As that ditty suggests, The Hostage is as much in the tradition of British Music Hall as in the lineage of Irish drama. Frequently, songs or lively dances disrupt the flow of dialogue. At times, music and choreography seem about to derail the narrative. In every case, they prove to enhance the audience's grasp of Behan's characters and his imaginative universe.
Moore has assembled a cast that does as much justice to the songs, dances, and Music Hall blarney as to the poignant sections of Behan's drama. Many of the actors are familiar from prior Irish Rep productions--among them, Terry Donnelly, Jacqueline Kealy, Denis O'Neill, Ciarán O'Reilly, Ciarán Sheehan, James A. Stephens, and Elizabeth Whyte. The individual performances, though by-and-large admirable, are far less noteworthy than the ensemble which, more than the sum of its parts, is a juggernaut of compelling motion and sound.
Erik Singer, an American alumnus of Webber Douglas Academy of Dramatic Art in London, makes a propitious New York debut in the title role. Singer interprets Leslie Williams, the English soldier, as a curious alloy of adolescent diffidence and schoolboy cheek. With a face as sensitive and raw as a new wound, Singer nails the characterization before uttering his first line of dialogue. When the actor speaks, he does so in flawless dialect, combining youthful enthusiasm, earnest bravery, and a little wisdom of the streets.
Derdriu Ring, as Teresa, the convent girl turned chambermaid who gives her heart and virginity to the hostage, is Singer's peer. She benefits, however, from having a role that's more amply written and that carries less symbolic baggage than Singer's. The relationship between Leslie and Teresa is the most schematic part of the play and a bit hackneyed; but the two young actors have sufficient technique and are able to muster the chemistry necessary to make Behan's working class Juliet and Romeo fresh and convincing.

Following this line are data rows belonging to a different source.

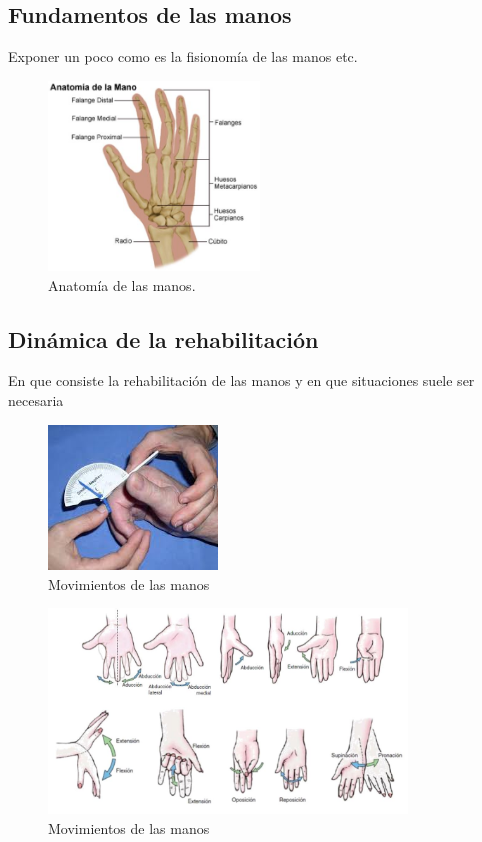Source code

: \subsection{Fundamentos de las manos}
\label{sec:manos2}
Exponer un poco como es la fisionomía de las manos etc.


\begin{figure}[H]
	\centering
	\includegraphics[width=0.5\textwidth]{./img/anatomiaMano}
	\caption{Anatomía de las manos.  \cite{imgAnatomiaMano}}
		\label{fig:anatomiaMano}
	\end{figure} 


\subsection{Dinámica de la rehabilitación}
\label{sec:dinamica2}
En que consiste la rehabilitación de las manos y en que situaciones suele ser necesaria\\
\begin{figure}[H]
	\centering
	\includegraphics[width=0.4\textwidth]{./img/rehabAnti}
	\caption{Movimientos de las manos } 
	\label{fig:medidaAnticuada}
\end{figure} 

\begin{figure}[H]
	\centering
	\includegraphics[width=0.85\textwidth]{./img/ejerciciosRehManp}
	\caption{Movimientos de las manos \cite{movimientoMano}} 
	\label{fig:movManos}
\end{figure}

The Irish Rep's auditorium on West 22nd Street, though nicely renovated several seasons ago, is cramped and oddly configured, with two banks of seats perpendicular to each other and separated by an imposing column (presumably integral to the building's structure). The company's productions, which are forced to maneuver around that inconvenient column, often fit awkwardly between the two sections of spectators. For The Hostage, Moore and stage designers Eugene Lee and N. Joseph DeTullio manage to use the ungainly playhouse effectively and in a way that suits Behan's unconventional material.
The stage set represents the flophouse lounge, a bedroom and toilet, and a staircase to the upper floors. Moore keeps the whole cast visible to the audience throughout the evening, with actors playing their scenes mostly at center stage while the other members of the company lounge in an adjacent "room," on the stairs, or at the periphery of the stage, observing the scenes they're not in. This creates an atmosphere of Brechtian theatricality that suits the Music Hall and absurdist aspects of The Hostage but doesn't preclude the audience empathizing with Behan's drama of vengeance and reconciliation.